RECORDS SHOWN START

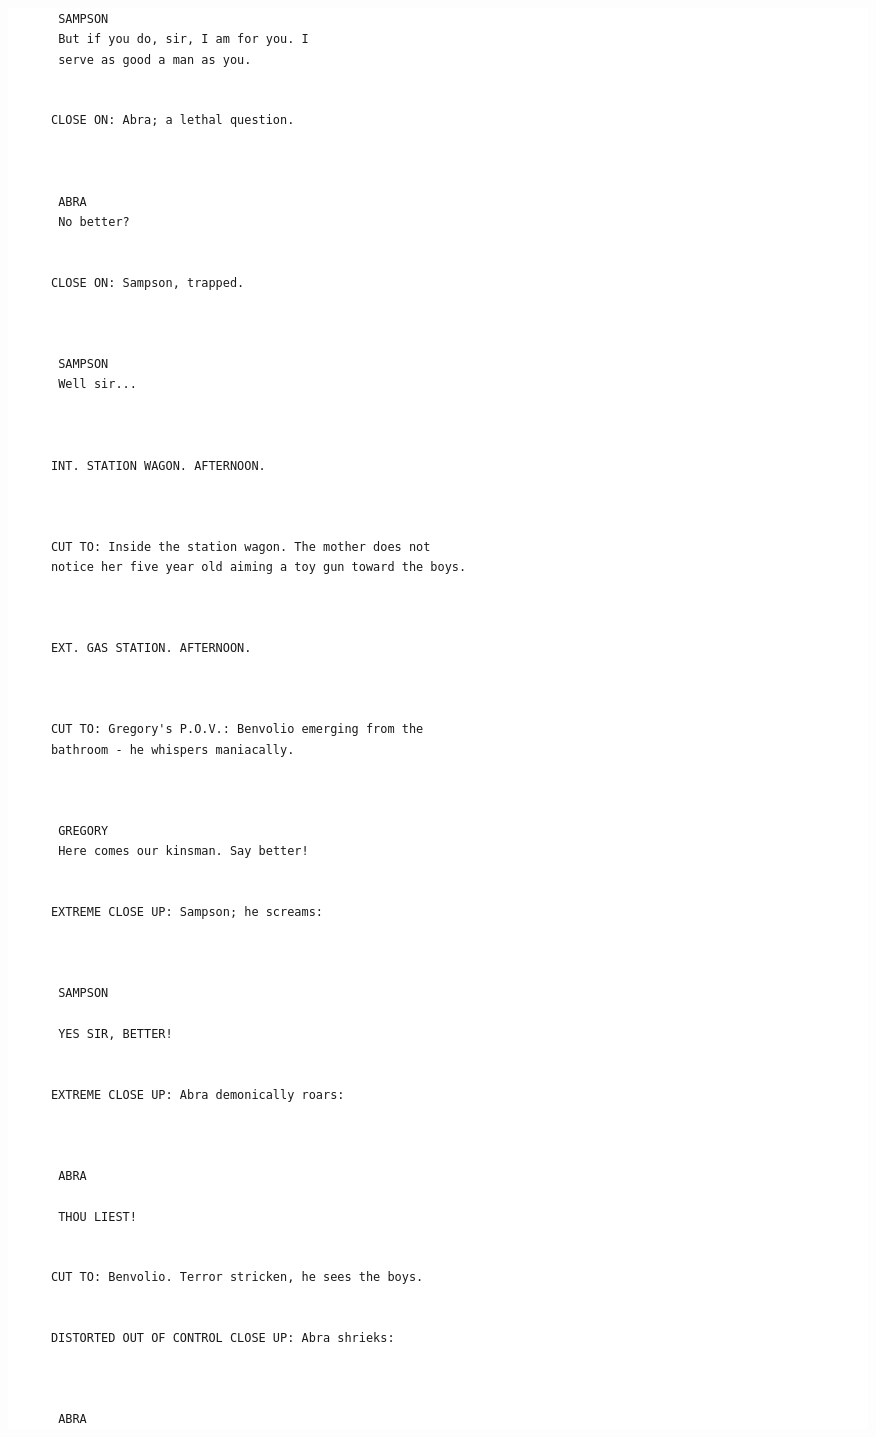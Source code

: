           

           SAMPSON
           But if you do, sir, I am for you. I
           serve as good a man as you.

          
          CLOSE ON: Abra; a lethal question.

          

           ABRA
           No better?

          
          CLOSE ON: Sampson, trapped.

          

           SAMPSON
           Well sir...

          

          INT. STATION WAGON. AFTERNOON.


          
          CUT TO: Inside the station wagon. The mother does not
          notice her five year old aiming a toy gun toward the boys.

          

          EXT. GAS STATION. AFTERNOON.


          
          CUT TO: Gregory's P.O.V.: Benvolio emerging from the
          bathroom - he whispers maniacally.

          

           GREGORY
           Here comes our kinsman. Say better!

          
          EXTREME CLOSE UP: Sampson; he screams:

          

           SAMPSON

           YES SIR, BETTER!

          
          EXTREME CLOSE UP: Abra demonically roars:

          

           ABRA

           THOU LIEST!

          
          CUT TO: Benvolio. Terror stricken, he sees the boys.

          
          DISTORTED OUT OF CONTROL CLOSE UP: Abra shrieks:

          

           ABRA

RECORDS SHOWN END

Every line above in which the word "AFTERNOON" occurs needs to be copied.

          INT. STATION WAGON. AFTERNOON.
          EXT. GAS STATION. AFTERNOON.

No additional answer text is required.